For GP western riding, English snaffles work fine. My mare was fussy about bits, but her two favorites were a Billy Allen curb (very western) and a Waterford snaffle (very English). My current main riding horse has been in a single joint D-ring, but it hangs a little low so I might switch him to a double joint eggbutt or put him back in a Billy Allen snaffle eggbutt.

My youngest riding Trooper with a western approach - and an English snaffle:


----------



## DraftyAiresMum (Jun 1, 2011)

You're trail riding, so discipline doesn't really matter. Use what works best for your horse. I've trail ridden in an Aussie saddle with an English bridle and an eggbutt French link snaffle. No one cared.

That being said, make sure if you use a snaffle with a western headstall, make sure the headstall has a browband and throatlatch so the bridle can't slip off.
_Posted via Mobile Device_


----------



## Golden Horse (Feb 20, 2010)

thatcherrybay said:


> Hello,
> I have been riding English for 8 years, but have recently become interested in Western (mainly for trail riding).
> I am potentially interested in purchasing a western bridle, but have no idea where to start for bits.
> I own three English bits that I change out for my mare occasionally. I have a 3 ring french link elevator bit, a normal D ring snaffle, and an egg-butt french link.

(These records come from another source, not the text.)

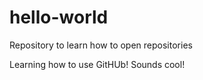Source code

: # hello-world
Repository to learn how to open repositories

Learning how to use GitHUb! Sounds cool!
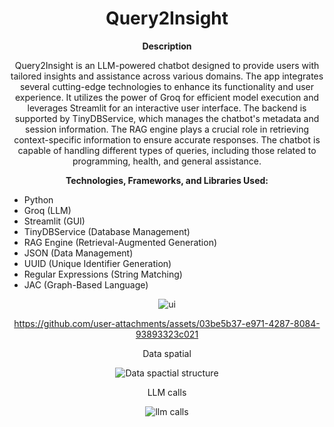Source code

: <div align="center">
<h1>Query2Insight</h1>

<p><strong>Description </strong></p>
  <p>Query2Insight is an LLM-powered chatbot designed to provide users with tailored insights and assistance across various domains. The app integrates several cutting-edge technologies to enhance its functionality and user experience. It utilizes the power of Groq for efficient model execution and leverages Streamlit for an interactive user interface. The backend is supported by TinyDBService, which manages the chatbot's metadata and session information. The RAG engine plays a crucial role in retrieving context-specific information to ensure accurate responses. The chatbot is capable of handling different types of queries, including those related to programming, health, and general assistance.</p>
  
  <p><strong>Technologies, Frameworks, and Libraries Used:</strong></p>
  <div align="left">
  <ul>
    <li>Python</li>
    <li>Groq (LLM)</li>
    <li>Streamlit (GUI)</li>
    <li>TinyDBService (Database Management)</li>
    <li>RAG Engine (Retrieval-Augmented Generation)</li>
    <li>JSON (Data Management)</li>
    <li>UUID (Unique Identifier Generation)</li>
    <li>Regular Expressions (String Matching)</li>
    <li>JAC (Graph-Based Language)</li>
  </ul>
</div>

![ui](https://github.com/user-attachments/assets/731ab513-591f-4b60-9b22-88676a4fe831)


https://github.com/user-attachments/assets/03be5b37-e971-4287-8084-93893323c021

<p>Data spatial</p>

![Data spactial structure](https://github.com/user-attachments/assets/a00294e4-089b-42de-92a6-d178eb93a65a)

<p>LLM calls</p>

![llm calls](https://github.com/user-attachments/assets/f67854ef-d5ce-4059-808e-dce323e5ac73)
 
</div>
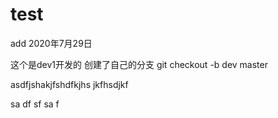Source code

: # test
add 2020年7月29日


这个是dev1开发的
创建了自己的分支
 git checkout -b dev master  


asdfjshakjfshdfkjhs jkfhsdjkf 

sa
df
sf
sa
f
 
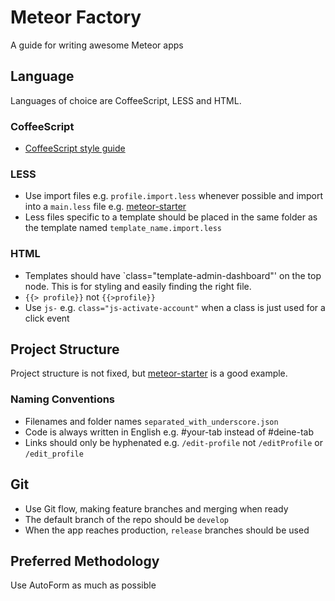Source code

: # Meteor Factory
A guide for writing awesome Meteor apps

## Language ##
Languages of choice are CoffeeScript, LESS and HTML.

### CoffeeScript ###
* [CoffeeScript style guide](https://github.com/polarmobile/coffeescript-style-guide)

### LESS ###
* Use import files e.g. `profile.import.less` whenever possible and import into a `main.less` file e.g. [meteor-starter](https://github.com/yogiben/meteor-starter/blob/master/client/style/main.less)
* Less files specific to a template should be placed in the same folder as the template named `template_name.import.less`

### HTML ###
* Templates should have `class="template-admin-dashboard"' on the top node. This is for styling and easily finding the right file.
* `{{> profile}}` not `{{>profile}}`
* Use `js-` e.g. `class="js-activate-account"` when a class is just used for a click event

## Project Structure ##
Project structure is not fixed, but [meteor-starter](https://github.com/yogiben/meteor-starter) is a good example.

### Naming Conventions ###
* Filenames and folder names `separated_with_underscore.json`
* Code is always written in English e.g. #your-tab instead of #deine-tab
* Links should only be hyphenated e.g. `/edit-profile` not `/editProfile` or `/edit_profile`

## Git ##
* Use Git flow, making feature branches and merging when ready
* The default branch of the repo should be `develop`
* When the app reaches production, `release` branches should be used

## Preferred Methodology ##
Use AutoForm as much as possible
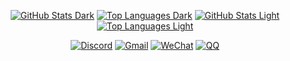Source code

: <div align="center">

[![GitHub Stats Dark](https://grs-karped1em.vercel.app/api?username=karped1em&role=OWNER,COLLABORATOR,ORGANIZATION_MEMBER&cache_seconds=30&theme=dracula&bg_color=00000000&hide_border=true&show_icons=true&hide_title=true&include_all_commits=true&exclude_org=Next-Fast,MDMods,MDModsDev&exclude_org_whitelist_repo=MuseDashInfoPlus)](https://github.com/KARPED1EM/GitHub-Readme-Stats#gh-dark-mode-only)
[![Top Languages Dark](https://grs-karped1em.vercel.app/api/top-langs/?username=karped1em&role=OWNER,COLLABORATOR,ORGANIZATION_MEMBER&cache_seconds=30&theme=dracula&bg_color=00000000&hide_border=true&layout=compact&hide_title=true&stats_format=bytes&size_weight=1&langs_count=8&exclude_repo=Hexo-Blog&exclude_org=Next-Fast,MDMods,MDModsDev&exclude_org_whitelist_repo=MuseDashInfoPlus)](https://github.com/KARPED1EM/GitHub-Readme-Stats#gh-dark-mode-only)
[![GitHub Stats Light](https://grs-karped1em.vercel.app/api?username=karped1em&role=OWNER,COLLABORATOR,ORGANIZATION_MEMBER&cache_seconds=30&theme=default&bg_color=00000000&hide_border=true&show_icons=true&hide_title=true&include_all_commits=true&exclude_org=Next-Fast,MDMods,MDModsDev&exclude_org_whitelist_repo=MuseDashInfoPlus)](https://github.com/KARPED1EM/GitHub-Readme-Stats#gh-light-mode-only)
[![Top Languages Light](https://grs-karped1em.vercel.app/api/top-langs/?username=karped1em&role=OWNER,COLLABORATOR,ORGANIZATION_MEMBER&cache_seconds=30&theme=default&bg_color=00000000&hide_border=true&layout=compact&hide_title=true&stats_format=bytes&size_weight=1&langs_count=8&exclude_repo=Hexo-Blog&exclude_org=Next-Fast,MDMods,MDModsDev&exclude_org_whitelist_repo=MuseDashInfoPlus)](https://github.com/KARPED1EM/GitHub-Readme-Stats#gh-light-mode-only)

[![Discord](https://img.shields.io/badge/karped1em%20-%231DA1F2.svg?&style=for-the-badge&logo=discord&logoColor=white&color=5865f2)](#)
[![Gmail](https://img.shields.io/badge/Gmail%20-%231DA1F2.svg?&style=for-the-badge&logo=gmail&logoColor=white&color=ea4335)](mailto:leever.zzz@gmail.com)
[![WeChat](https://img.shields.io/badge/Wechat%20-%231DA1F2.svg?&style=for-the-badge&logo=wechat&logoColor=white&color=08c160)](https://npm.elemecdn.com/kpd-hexo-static@latest/img/Wechat.webp)
[![QQ](https://img.shields.io/badge/QQ%20-%231DA1F2.svg?&style=for-the-badge&logo=QQ&logoColor=white&color=1e6fff)](https://npm.elemecdn.com/kpd-hexo-static@latest/img/QQ.webp)

</div>

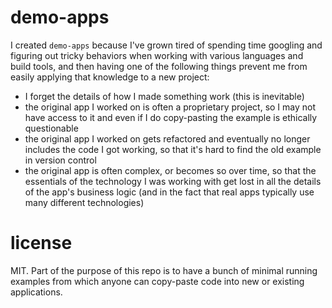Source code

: # demo-apps

I created `demo-apps` because I've grown tired of spending time googling and figuring
out tricky behaviors when working with various languages and build tools, and then having
one of the following things prevent me from easily applying that knowledge to a new project:
  - I forget the details of how I made something work (this is inevitable)
  - the original app I worked on is often a proprietary project, so I may not have
    access to it and even if I do copy-pasting the example is ethically questionable
  - the original app I worked on gets refactored and eventually no longer
    includes the code I got working, so that it's hard to find the old example in
    version control
  - the original app is often complex, or becomes so over time, so that the essentials
    of the technology I was working with get lost in all the details of the
    app's business logic (and in the fact that real apps typically use many different
    technologies)

# license

MIT. Part of the purpose of this repo is to have a bunch of minimal running
examples from which anyone can copy-paste code into new or existing applications.
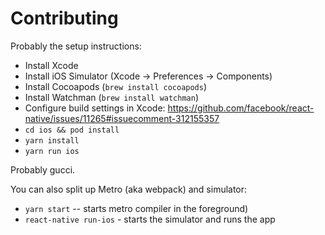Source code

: # Contributing

Probably the setup instructions:

- Install Xcode
- Install iOS Simulator (Xcode -> Preferences -> Components)
- Install Cocoapods (`brew install cocoapods`)
- Install Watchman (`brew install watchman`)
- Configure build settings in Xcode: https://github.com/facebook/react-native/issues/11265#issuecomment-312155357
- `cd ios && pod install`
- `yarn install`
- `yarn run ios`

Probably gucci.

You can also split up Metro (aka webpack) and simulator:

- `yarn start` -- starts metro compiler in the foreground)
- `react-native run-ios` - starts the simulator and runs the app
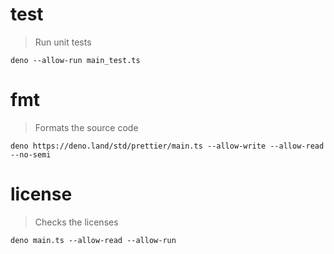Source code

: # test

> Run unit tests

    deno --allow-run main_test.ts

# fmt

> Formats the source code

    deno https://deno.land/std/prettier/main.ts --allow-write --allow-read --no-semi

# license

> Checks the licenses

    deno main.ts --allow-read --allow-run
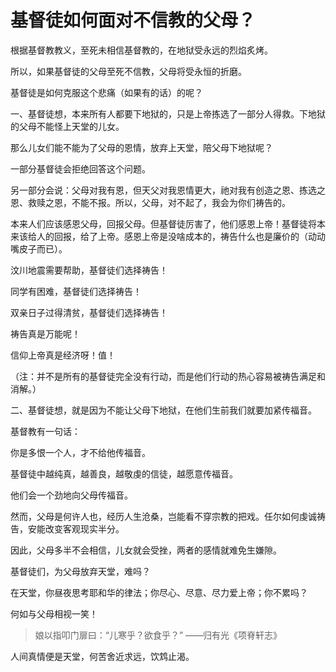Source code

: # 基督徒如何面对不信教的父母？

根据基督教教义，至死未相信基督教的，在地狱受永远的烈焰炙烤。

所以，如果基督徒的父母至死不信教，父母将受永恒的折磨。

基督徒是如何克服这个悲痛（如果有的话）的呢？

一、基督徒想，本来所有人都要下地狱的，只是上帝拣选了一部分人得救。下地狱的父母不能怪上天堂的儿女。

那么儿女们能不能为了父母的恩情，放弃上天堂，陪父母下地狱呢？

一部分基督徒会拒绝回答这个问题。

另一部分会说：父母对我有恩，但天父对我恩情更大，祂对我有创造之恩、拣选之恩、救赎之恩，不能不报。所以，父母，对不起了，我会为你们祷告的。

本来人们应该感恩父母，回报父母。但基督徒厉害了，他们感恩上帝！基督徒将本来该给人的回报，给了上帝。感恩上帝是没啥成本的，祷告什么也是廉价的（动动嘴皮子而已）。

汶川地震需要帮助，基督徒们选择祷告！

同学有困难，基督徒们选择祷告！

双亲日子过得清贫，基督徒们选择祷告！

祷告真是万能呢！

信仰上帝真是经济呀！值！

（注：并不是所有的基督徒完全没有行动，而是他们行动的热心容易被祷告满足和消解。）

二、基督徒想，就是因为不能让父母下地狱，在他们生前我们就要加紧传福音。

基督教有一句话：

你是多恨一个人，才不给他传福音。

基督徒中越纯真，越善良，越敬虔的信徒，越愿意传福音。

他们会一个劲地向父母传福音。

然而，父母是何许人也，经历人生沧桑，岂能看不穿宗教的把戏。任尔如何虔诚祷告，安能改变客观现实半分。

因此，父母多半不会相信，儿女就会受挫，两者的感情就难免生嫌隙。

基督徒们，为父母放弃天堂，难吗？

在天堂，你昼夜思考耶和华的律法；你尽心、尽意、尽力爱上帝；你不累吗？

何如与父母相视一笑！

> 娘以指叩门扉曰：“儿寒乎？欲食乎？” ——归有光《项脊轩志》

人间真情便是天堂，何苦舍近求远，饮鸩止渴。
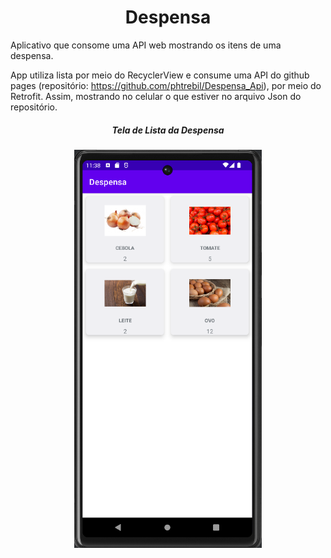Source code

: <h1 align="center"> Despensa </h1>

Aplicativo que consome uma API web mostrando os itens de uma despensa.

App utiliza lista por meio do RecyclerView e consume uma API do github pages (repositório: https://github.com/phtrebil/Despensa_Api), por meio do Retrofit. Assim, mostrando no celular o que estiver no arquivo Json do repositório.

<h5 align="center">
Tela de Lista da Despensa
</h5>

<h5 align="center">
<img src = "https://github.com/phtrebil/Despensa/blob/main/Captura%20de%20tela%202023-02-19%20203840.png"
width="300px"/>
</h5>

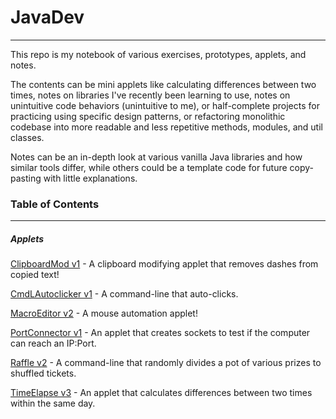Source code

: # JavaDev
---
This repo is my notebook of various exercises, prototypes, applets, and notes.

The contents can be mini applets like calculating differences between two times, notes
on libraries I've recently been learning to use, notes on unintuitive code behaviors
(unintuitive to me), or half-complete projects for practicing using specific design
patterns, or refactoring monolithic codebase into more readable and less repetitive methods, modules, and util classes.

Notes can be an in-depth look at various vanilla Java libraries and how similar tools differ, while others could be a template code for future copy-pasting with little
explanations.


### Table of Contents
---

##### Applets
[ClipboardMod v1][link1] - A clipboard modifying applet that removes dashes from copied text!

[CmdLAutoclicker v1][link2] - A command-line that auto-clicks.

[MacroEditor v2][link3] - A mouse automation applet!

[PortConnector v1][link4] - An applet that creates sockets to test if the computer can reach an IP:Port.

[Raffle v2][link5] - A command-line that randomly divides a pot of various prizes to shuffled tickets.

[TimeElapse v3][link6] - An applet that calculates differences between two times within the same day.

   [link1]: <https://github.com/omgitskuei/JavaDev/tree/master/src/main/projects/clipboardMod/v1>
   [link2]: <https://github.com/omgitskuei/JavaDev/tree/master/src/main/projects/cmdLAutoclicker/v1>
   [link3]: <https://github.com/omgitskuei/JavaDev/tree/master/src/main/projects/macroEditor/v2>
   [link4]: <https://github.com/omgitskuei/JavaDev/tree/master/src/main/projects/portConnector>
   [link5]: <https://github.com/omgitskuei/JavaDev/tree/master/src/main/projects/raffle/version2>
   [link6]: <https://github.com/omgitskuei/JavaDev/tree/master/src/main/projects/timeElapse>

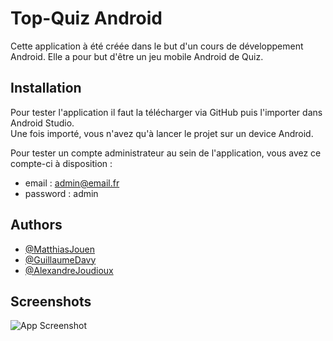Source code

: 
# Top-Quiz Android

Cette application à été créée dans le but d'un cours de développement Android.
Elle a pour but d'être un jeu mobile Android de Quiz.




## Installation

Pour tester l'application il faut la télécharger via GitHub puis l'importer dans Android Studio.\
Une fois importé, vous n'avez qu'à lancer le projet sur un device Android. 

Pour tester un compte administrateur au sein de l'application, vous avez ce compte-ci à disposition :
- email : admin@email.fr
- password : admin


## Authors

- [@MatthiasJouen](https://www.github.com/MatthiasJouen)
- [@GuillaumeDavy](https://www.github.com/GuillaumeDavy)
- [@AlexandreJoudioux](https://www.github.com/Vitrox77)
## Screenshots

![App Screenshot](https://via.placeholder.com/468x300?text=App+Screenshot+Here)


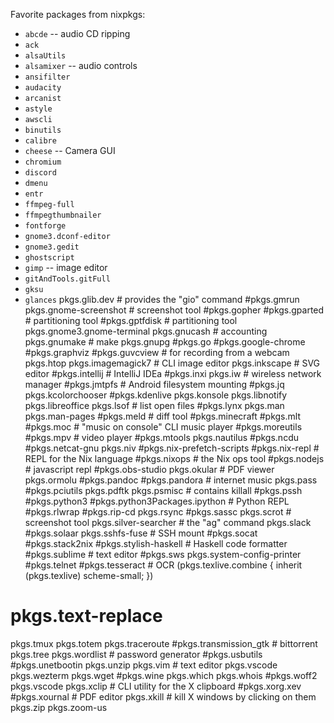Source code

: Favorite packages from nixpkgs:

- `abcde` -- audio CD ripping
- `ack`
- `alsaUtils`
- `alsamixer` -- audio controls
- `ansifilter`
- `audacity`
- `arcanist`
- `astyle`
- `awscli`
- `binutils`
- `calibre`
- `cheese` -- Camera GUI
- `chromium`
- `discord`
- `dmenu`
- `entr`
- `ffmpeg-full`
- `ffmpegthumbnailer`
- `fontforge`
- `gnome3.dconf-editor`
- `gnome3.gedit`
- `ghostscript`
- `gimp` -- image editor
- `gitAndTools.gitFull`
- `gksu`
- `glances`
pkgs.glib.dev # provides the "gio" command
#pkgs.gmrun
pkgs.gnome-screenshot # screenshot tool
#pkgs.gopher
#pkgs.gparted # partitioning tool
#pkgs.gptfdisk # partitioning tool
pkgs.gnome3.gnome-terminal
pkgs.gnucash # accounting
pkgs.gnumake # make
pkgs.gnupg
#pkgs.go
#pkgs.google-chrome
#pkgs.graphviz
#pkgs.guvcview # for recording from a webcam
pkgs.htop
pkgs.imagemagick7 # CLI image editor
pkgs.inkscape # SVG editor
#pkgs.intellij # IntelliJ IDEa
#pkgs.inxi
pkgs.iw # wireless network manager
#pkgs.jmtpfs # Android filesystem mounting
#pkgs.jq
pkgs.kcolorchooser
#pkgs.kdenlive
pkgs.konsole
pkgs.libnotify
pkgs.libreoffice
pkgs.lsof # list open files
#pkgs.lynx
pkgs.man
pkgs.man-pages
#pkgs.meld # diff tool
#pkgs.minecraft
#pkgs.mlt
#pkgs.moc # "music on console" CLI music player
#pkgs.moreutils
#pkgs.mpv # video player
#pkgs.mtools
pkgs.nautilus
#pkgs.ncdu
#pkgs.netcat-gnu
pkgs.niv
#pkgs.nix-prefetch-scripts
#pkgs.nix-repl # REPL for the Nix language
#pkgs.nixops # the Nix ops tool
#pkgs.nodejs # javascript repl
#pkgs.obs-studio
pkgs.okular # PDF viewer
pkgs.ormolu
#pkgs.pandoc
#pkgs.pandora # internet music
pkgs.pass
#pkgs.pciutils
pkgs.pdftk
pkgs.psmisc # contains killall
#pkgs.pssh
#pkgs.python3
#pkgs.python3Packages.ipython # Python REPL
#pkgs.rlwrap
#pkgs.rip-cd
pkgs.rsync
#pkgs.sassc
pkgs.scrot # screenshot tool
pkgs.silver-searcher # the "ag" command
pkgs.slack
#pkgs.solaar
pkgs.sshfs-fuse # SSH mount
#pkgs.socat
#pkgs.stack2nix
#pkgs.stylish-haskell # Haskell code formatter
#pkgs.sublime # text editor
#pkgs.sws
pkgs.system-config-printer
#pkgs.telnet
#pkgs.tesseract # OCR
(pkgs.texlive.combine { inherit (pkgs.texlive) scheme-small; })
# pkgs.text-replace
pkgs.tmux
pkgs.totem
pkgs.traceroute
#pkgs.transmission_gtk # bittorrent
pkgs.tree
pkgs.wordlist # password generator
#pkgs.usbutils
#pkgs.unetbootin
pkgs.unzip
pkgs.vim # text editor
pkgs.vscode
pkgs.wezterm
pkgs.wget
#pkgs.wine
pkgs.which
pkgs.whois
#pkgs.woff2
pkgs.vscode
pkgs.xclip # CLI utility for the X clipboard
#pkgs.xorg.xev
#pkgs.xournal # PDF editor
pkgs.xkill # kill X windows by clicking on them
pkgs.zip
pkgs.zoom-us

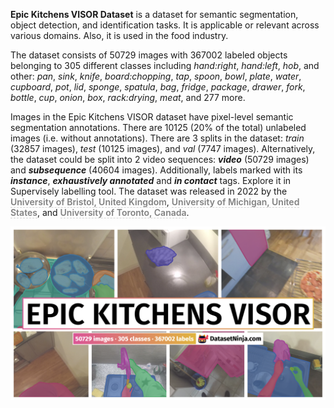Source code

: **Epic Kitchens VISOR Dataset** is a dataset for semantic segmentation, object detection, and identification tasks. It is applicable or relevant across various domains. Also, it is used in the food industry. 

The dataset consists of 50729 images with 367002 labeled objects belonging to 305 different classes including *hand:right*, *hand:left*, *hob*, and other: *pan*, *sink*, *knife*, *board:chopping*, *tap*, *spoon*, *bowl*, *plate*, *water*, *cupboard*, *pot*, *lid*, *sponge*, *spatula*, *bag*, *fridge*, *package*, *drawer*, *fork*, *bottle*, *cup*, *onion*, *box*, *rack:drying*, *meat*, and 277 more.

Images in the Epic Kitchens VISOR dataset have pixel-level semantic segmentation annotations. There are 10125 (20% of the total) unlabeled images (i.e. without annotations). There are 3 splits in the dataset: *train* (32857 images), *test* (10125 images), and *val* (7747 images). Alternatively, the dataset could be split into 2 video sequences: ***video*** (50729 images) and ***subsequence*** (40604 images). Additionally, labels marked with its ***instance***, ***exhaustively annotated*** and ***in contact*** tags. Explore it in Supervisely labelling tool. The dataset was released in 2022 by the <span style="font-weight: 600; color: grey; border-bottom: 1px dashed #d3d3d3;">University of Bristol, United Kingdom</span>, <span style="font-weight: 600; color: grey; border-bottom: 1px dashed #d3d3d3;">University of Michigan, United States</span>, and <span style="font-weight: 600; color: grey; border-bottom: 1px dashed #d3d3d3;">University of Toronto, Canada</span>.

<img src="https://github.com/dataset-ninja/epic-kitchens-visor/raw/main/visualizations/poster.png">
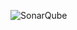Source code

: ![SonarQube](https://sonarqube.cs.ui.ac.id/api/project_badges/measure?project=coupon-service-rizzerve&metric=alert_status)
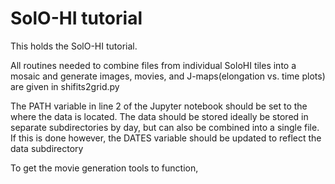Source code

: # SolO-HI tutorial

This holds the SolO-HI tutorial.

All routines needed to combine files from individual SoloHI tiles into a mosaic and generate images, movies, and J-maps(elongation vs. time plots) are given in shifits2grid.py

The PATH variable in line 2 of the Jupyter notebook should be set to the where the data is located. The data should be stored ideally be stored in separate subdirectories by day, but can also be combined into a single file. If this is done however, the DATES variable should be updated to reflect the data subdirectory

To get the movie generation tools to function, 
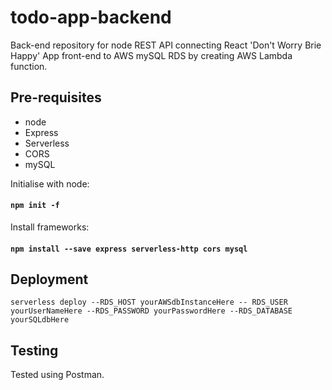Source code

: 
# todo-app-backend

Back-end repository for node REST API connecting React 'Don't Worry Brie Happy' App front-end to AWS mySQL RDS by creating AWS Lambda function.

## Pre-requisites 

- node 
- Express
- Serverless
- CORS
- mySQL

Initialise with node: 

#### `npm init -f`

Install frameworks:

#### `npm install --save express serverless-http cors mysql`

## Deployment

`serverless deploy --RDS_HOST yourAWSdbInstanceHere -- RDS_USER yourUserNameHere --RDS_PASSWORD yourPasswordHere --RDS_DATABASE yourSQLdbHere`

## Testing 

Tested using Postman.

You can use either of the snaffles, and that is where you should start, no need for anything different.




thatcherrybay said:


> She is not head strong, but is on the forehand so I like bits that can force her on her hind end.


I hope this is losing something in translation somewhere, there is no way that you should be trying to force a horse onto it's hind end with a bit...if she is on the forehand you need trainer help to show you how to ride her forward from your seat and leg, then gently lift her front.




thatcherrybay said:


> I'm not a fan (at all) of harsh bits, as I liberty ride my mare and use natural horsemanship. I want an easy bit that does its job.
> Any recommendations for this type of western bit?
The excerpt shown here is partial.